Ever the great raconteur Duke Ellington once described (to Stanley Dance) the making of good music as akin to cooking a fine dish, which is to say: you have to add only the finest ingredients, cook to perfection and serve with finesse. There are many fine recordings that would meet this description. This 2016 recording by Ed Cherry – Soul Tree – is most certainly one of them. If one word were to be used to describe in a nutshell what it’s like, that word would certainly be – taking a leaf from Ellington’s book – ‘delicious’. In Cherry’s voluptuous guitar lines, in the mighty growl of Kyle Koehler’s organ and in the fascinating rhythm of Anwar Marshall’s drums, you have the finest ingredients… the rest as they say is history. But, of course, there is much more.

Ed Cherry SoultreeEd Cherry cut his proverbial teeth with Dizzy Gillespie’s mighty United Nations Orchestra. He played in that ensemble from 1978 to 1993 where he refused to be just part of the rhythm section. In fact there is some fine music out there – not on record, unfortunately – where Gillespie shone the spotlight on his young protégée. But Cherry is also something of a musical chameleon. While he played rock-steady jazz and has been around the block with that kind of repertoire, he also pushed the envelope; inhabited the edges, so to speak, with Henry Threadgill and Hamiet Bluiett, to name just two of the New Thing’s superstars. On this recording, Soul Tree Ed Cherry returns to standard repertoire. But old habits die hard and Cherry shows once again that he will not be a standards guitar player.

There’s visceral rhythmic excitement in this performance by the trio. The language of the music is literally lifted off the page when they play. Long-limbed repertoire such as Mal Waldron’s Soul Eyes, Freddie Hubbard’s Little Sunflower, John Coltrane’s Central Park West and Horace Silver’s Peace form the spine of this performance. Performances have a wonderful, flexible sense of timing. Cherry floats exquisitely limpid lines in the graceful, contrapuntal Central Park West, for instance, allowing it effortlessly to unfold. The always sensitive Koehler brings his velvety sound to this piece while Marshall is warmly spontaneous, unleashing ardent rhythmic figures to the melody without a fuss. The three musicians together bring a huge range of tonal colour to this chart as well as to the other material on the album.

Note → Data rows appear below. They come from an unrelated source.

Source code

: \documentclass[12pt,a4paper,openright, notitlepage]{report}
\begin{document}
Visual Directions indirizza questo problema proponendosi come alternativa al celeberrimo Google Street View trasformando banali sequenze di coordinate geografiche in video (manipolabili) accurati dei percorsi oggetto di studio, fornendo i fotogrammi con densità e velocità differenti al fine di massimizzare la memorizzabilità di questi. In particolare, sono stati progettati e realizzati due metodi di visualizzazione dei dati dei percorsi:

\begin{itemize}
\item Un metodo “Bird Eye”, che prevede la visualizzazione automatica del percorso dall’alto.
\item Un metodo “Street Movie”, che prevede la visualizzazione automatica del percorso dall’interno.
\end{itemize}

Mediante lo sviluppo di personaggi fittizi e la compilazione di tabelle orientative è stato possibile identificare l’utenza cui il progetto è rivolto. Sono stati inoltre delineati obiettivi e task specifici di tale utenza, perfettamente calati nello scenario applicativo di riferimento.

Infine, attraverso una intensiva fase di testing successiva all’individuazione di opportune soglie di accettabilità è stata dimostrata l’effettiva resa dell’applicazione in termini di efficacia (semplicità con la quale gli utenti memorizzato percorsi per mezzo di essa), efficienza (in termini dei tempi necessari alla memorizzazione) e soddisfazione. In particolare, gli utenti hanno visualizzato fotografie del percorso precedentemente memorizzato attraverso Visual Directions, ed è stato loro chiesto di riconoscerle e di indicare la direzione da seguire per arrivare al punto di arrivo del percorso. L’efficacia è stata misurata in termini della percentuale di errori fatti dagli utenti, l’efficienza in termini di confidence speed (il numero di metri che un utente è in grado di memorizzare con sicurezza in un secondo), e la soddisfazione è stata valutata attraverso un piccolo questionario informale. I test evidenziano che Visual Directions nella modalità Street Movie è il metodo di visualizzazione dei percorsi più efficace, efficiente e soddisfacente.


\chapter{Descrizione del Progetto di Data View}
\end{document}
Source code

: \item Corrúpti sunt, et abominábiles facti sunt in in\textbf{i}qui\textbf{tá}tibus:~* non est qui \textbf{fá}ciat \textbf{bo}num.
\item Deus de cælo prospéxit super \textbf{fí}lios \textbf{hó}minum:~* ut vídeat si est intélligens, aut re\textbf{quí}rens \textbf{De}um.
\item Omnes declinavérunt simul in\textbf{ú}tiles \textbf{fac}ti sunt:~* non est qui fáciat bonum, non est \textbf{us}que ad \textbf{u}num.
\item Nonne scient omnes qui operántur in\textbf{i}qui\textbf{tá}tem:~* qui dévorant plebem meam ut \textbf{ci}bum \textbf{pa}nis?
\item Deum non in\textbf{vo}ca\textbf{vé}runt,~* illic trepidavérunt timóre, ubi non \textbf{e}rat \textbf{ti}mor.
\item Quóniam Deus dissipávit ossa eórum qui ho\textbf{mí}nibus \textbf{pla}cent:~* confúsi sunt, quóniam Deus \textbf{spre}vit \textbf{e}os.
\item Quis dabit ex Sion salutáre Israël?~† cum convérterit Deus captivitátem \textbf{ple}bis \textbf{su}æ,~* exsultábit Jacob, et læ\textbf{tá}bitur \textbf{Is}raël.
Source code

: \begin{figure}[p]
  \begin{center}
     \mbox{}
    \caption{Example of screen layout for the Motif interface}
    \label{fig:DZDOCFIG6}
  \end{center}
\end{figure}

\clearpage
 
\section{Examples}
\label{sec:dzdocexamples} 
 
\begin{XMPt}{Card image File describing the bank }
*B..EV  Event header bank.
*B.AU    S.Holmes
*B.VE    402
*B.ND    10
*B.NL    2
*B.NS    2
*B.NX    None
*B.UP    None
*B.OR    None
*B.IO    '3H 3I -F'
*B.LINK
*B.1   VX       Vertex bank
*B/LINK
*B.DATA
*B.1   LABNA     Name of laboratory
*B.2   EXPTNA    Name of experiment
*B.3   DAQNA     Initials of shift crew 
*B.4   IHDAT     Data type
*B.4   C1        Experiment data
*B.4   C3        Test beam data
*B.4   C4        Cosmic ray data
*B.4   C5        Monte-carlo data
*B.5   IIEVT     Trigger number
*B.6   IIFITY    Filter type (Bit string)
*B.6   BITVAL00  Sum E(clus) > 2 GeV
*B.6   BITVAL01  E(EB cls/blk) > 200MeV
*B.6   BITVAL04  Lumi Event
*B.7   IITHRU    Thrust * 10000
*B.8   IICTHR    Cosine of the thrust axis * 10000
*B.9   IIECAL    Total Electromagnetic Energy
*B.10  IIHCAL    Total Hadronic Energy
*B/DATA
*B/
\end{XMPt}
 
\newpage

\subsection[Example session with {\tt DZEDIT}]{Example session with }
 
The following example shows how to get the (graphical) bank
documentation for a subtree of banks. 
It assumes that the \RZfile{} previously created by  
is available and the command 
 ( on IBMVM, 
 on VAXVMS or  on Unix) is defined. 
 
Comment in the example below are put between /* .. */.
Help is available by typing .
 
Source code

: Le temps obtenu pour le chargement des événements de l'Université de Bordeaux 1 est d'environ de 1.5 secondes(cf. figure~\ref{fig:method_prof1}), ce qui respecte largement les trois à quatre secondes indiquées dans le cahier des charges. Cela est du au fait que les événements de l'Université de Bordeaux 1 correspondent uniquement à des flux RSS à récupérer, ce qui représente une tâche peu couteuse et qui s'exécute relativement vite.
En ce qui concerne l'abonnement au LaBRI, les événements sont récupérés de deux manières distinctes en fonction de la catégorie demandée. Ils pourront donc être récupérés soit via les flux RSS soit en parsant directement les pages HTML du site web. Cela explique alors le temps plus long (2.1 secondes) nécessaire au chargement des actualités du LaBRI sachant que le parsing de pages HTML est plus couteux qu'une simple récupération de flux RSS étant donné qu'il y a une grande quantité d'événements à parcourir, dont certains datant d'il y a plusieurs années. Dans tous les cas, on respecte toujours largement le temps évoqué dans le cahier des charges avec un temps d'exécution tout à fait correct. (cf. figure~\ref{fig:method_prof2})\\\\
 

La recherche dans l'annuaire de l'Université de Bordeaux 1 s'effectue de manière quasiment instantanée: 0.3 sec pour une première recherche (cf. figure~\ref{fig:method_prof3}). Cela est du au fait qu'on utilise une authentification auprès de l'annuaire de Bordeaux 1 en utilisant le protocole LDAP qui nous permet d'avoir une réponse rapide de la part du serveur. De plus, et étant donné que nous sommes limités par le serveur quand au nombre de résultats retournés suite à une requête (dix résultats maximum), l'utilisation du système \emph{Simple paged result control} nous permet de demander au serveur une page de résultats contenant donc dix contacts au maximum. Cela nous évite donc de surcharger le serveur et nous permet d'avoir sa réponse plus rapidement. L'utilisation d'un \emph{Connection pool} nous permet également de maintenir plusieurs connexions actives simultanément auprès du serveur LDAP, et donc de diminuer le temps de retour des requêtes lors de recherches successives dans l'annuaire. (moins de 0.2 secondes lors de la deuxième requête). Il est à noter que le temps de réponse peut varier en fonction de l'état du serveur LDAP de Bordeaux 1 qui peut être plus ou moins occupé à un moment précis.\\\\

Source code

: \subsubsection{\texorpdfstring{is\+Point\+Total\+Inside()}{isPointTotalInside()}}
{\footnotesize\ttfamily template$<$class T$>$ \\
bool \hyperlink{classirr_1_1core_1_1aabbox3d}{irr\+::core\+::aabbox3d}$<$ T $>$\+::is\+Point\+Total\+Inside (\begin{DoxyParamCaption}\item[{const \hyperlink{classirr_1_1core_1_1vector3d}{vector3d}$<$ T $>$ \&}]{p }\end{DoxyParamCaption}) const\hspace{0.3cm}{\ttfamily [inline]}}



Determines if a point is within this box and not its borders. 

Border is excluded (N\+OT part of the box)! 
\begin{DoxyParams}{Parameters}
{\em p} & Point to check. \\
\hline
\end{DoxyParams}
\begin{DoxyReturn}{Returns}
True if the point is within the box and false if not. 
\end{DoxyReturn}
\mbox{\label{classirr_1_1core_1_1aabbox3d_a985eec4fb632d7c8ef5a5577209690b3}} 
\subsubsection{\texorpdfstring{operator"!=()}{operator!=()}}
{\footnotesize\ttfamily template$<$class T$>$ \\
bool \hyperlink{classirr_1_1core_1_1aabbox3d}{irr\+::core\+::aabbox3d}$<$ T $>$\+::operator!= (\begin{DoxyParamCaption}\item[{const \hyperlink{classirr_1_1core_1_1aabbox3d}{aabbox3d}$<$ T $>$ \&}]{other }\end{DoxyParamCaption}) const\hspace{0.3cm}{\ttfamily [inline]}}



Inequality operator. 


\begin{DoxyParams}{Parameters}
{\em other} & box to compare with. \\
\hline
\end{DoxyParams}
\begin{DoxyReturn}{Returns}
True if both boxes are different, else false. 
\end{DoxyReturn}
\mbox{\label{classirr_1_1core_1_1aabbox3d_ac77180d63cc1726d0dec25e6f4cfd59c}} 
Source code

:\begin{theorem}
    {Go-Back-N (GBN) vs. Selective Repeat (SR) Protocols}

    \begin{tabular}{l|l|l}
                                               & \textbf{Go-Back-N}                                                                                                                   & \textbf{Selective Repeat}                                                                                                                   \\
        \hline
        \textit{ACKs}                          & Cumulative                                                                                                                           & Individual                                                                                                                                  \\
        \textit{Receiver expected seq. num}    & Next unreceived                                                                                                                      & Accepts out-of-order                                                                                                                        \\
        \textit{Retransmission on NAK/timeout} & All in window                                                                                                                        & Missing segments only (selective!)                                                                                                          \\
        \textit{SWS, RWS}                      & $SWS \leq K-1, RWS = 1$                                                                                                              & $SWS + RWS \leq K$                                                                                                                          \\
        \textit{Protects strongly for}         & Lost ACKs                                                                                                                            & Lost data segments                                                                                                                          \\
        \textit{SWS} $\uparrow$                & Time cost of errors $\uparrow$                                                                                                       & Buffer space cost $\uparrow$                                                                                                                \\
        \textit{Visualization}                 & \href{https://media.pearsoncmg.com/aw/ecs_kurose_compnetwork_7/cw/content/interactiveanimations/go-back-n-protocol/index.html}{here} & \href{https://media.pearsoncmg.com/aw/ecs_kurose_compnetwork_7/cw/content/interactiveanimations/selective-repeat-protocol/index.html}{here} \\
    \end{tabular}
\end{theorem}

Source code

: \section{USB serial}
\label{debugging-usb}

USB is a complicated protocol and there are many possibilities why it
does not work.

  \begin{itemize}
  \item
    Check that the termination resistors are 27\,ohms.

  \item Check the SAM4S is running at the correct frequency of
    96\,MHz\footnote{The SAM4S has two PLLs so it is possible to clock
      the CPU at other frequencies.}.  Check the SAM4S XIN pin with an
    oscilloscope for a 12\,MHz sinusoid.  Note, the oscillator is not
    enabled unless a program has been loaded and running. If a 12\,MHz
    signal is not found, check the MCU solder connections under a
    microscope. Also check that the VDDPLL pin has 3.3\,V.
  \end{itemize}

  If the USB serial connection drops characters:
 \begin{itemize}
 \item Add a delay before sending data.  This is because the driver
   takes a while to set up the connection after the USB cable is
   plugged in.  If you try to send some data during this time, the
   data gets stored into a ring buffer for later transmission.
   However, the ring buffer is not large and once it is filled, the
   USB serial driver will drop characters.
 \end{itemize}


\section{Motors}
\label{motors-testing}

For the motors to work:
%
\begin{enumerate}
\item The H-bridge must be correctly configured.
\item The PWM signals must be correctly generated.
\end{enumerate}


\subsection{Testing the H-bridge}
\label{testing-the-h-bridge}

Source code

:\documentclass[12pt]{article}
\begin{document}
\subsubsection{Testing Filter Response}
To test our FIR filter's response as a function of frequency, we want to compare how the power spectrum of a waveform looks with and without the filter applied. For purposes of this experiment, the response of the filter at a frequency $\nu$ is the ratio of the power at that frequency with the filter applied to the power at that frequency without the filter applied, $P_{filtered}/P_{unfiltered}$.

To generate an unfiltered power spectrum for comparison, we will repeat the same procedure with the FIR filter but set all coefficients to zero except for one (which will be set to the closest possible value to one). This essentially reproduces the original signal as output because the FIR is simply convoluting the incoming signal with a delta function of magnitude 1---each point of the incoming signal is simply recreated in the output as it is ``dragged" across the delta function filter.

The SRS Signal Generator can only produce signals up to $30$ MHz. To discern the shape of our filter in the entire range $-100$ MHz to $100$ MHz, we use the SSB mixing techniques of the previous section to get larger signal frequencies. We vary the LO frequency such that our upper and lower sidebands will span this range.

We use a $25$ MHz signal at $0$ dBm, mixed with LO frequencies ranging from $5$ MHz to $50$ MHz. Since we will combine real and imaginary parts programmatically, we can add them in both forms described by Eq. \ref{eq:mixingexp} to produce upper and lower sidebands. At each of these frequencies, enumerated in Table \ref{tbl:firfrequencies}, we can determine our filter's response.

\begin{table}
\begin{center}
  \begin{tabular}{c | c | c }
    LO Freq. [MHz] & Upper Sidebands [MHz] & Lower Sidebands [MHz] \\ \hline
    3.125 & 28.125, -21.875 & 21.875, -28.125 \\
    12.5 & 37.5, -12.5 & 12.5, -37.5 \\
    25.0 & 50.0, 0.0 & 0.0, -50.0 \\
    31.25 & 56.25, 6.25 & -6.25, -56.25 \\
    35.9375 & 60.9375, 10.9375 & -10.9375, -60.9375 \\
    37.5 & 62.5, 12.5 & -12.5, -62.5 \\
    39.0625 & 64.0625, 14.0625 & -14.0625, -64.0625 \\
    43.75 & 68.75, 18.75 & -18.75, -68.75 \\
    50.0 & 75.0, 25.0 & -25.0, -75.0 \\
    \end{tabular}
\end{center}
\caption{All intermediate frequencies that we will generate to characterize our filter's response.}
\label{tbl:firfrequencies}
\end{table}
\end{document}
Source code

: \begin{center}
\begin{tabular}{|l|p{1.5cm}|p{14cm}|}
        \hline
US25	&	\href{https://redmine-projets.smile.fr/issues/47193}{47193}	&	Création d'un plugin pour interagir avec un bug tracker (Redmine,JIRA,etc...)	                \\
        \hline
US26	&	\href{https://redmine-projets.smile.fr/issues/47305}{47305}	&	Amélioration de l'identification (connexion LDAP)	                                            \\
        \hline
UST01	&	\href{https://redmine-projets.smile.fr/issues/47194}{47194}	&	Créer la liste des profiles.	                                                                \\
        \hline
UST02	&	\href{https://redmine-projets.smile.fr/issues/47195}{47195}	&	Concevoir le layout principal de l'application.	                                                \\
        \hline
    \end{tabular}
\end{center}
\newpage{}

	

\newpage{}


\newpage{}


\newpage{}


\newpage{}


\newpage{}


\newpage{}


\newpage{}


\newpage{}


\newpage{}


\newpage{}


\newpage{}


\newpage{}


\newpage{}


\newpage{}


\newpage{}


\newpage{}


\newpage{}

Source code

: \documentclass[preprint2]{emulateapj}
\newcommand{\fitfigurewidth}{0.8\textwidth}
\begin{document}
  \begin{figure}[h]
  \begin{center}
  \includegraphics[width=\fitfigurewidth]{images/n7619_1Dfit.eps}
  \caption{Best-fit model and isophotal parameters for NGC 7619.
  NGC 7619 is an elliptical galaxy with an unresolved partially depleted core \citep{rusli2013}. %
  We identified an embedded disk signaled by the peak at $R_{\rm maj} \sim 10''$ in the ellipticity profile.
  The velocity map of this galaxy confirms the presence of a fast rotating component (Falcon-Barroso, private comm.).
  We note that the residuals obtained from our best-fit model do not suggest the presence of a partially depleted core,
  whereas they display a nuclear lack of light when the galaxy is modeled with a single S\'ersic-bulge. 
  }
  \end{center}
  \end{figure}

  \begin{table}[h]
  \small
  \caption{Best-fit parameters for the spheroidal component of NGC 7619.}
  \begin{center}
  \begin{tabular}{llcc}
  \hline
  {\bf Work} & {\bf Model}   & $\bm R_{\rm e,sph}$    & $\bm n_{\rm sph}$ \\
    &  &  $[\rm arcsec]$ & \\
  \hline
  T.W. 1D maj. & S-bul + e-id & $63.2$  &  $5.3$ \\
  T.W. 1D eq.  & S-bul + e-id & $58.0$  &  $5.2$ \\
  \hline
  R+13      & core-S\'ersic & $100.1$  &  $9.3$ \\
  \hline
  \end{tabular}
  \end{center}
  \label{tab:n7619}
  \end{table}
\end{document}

Cherry and Marshall also share a supple rhythmic flexibility on Dave Brubeck’s In Your Own Sweet Way. The opening is big-boned and generous, with a sense of depth and spaciousness that gives the piece an almost orchestral scale – with generous help from Koehler, of course. Cherry’s own composition Little Girl Big Girl is no less exciting, with all three musicians diving headlong into its development with more than a generous hint of abandon. As a result of all of this the song is powerfully and lovingly delivered. Still, an overall glistening delicacy is added to the power of the instrumental delivery and this remarkable variation of character is what makes this disc so memorable. Delicious? There seems hardly a better word to describe this performance when all is said and done. Ed Cherry, Kyle Koehler and Anwar Marshall have dished out a fine stew indeed.

Track List: Let the Music Take Your Mind; A New Blue; Rachel’s Step; Soul Eyes; Little Sunflower; Central Park West; Little Girl Big Girl; Ode to Angela; In Your Own Sweet Way; Peace.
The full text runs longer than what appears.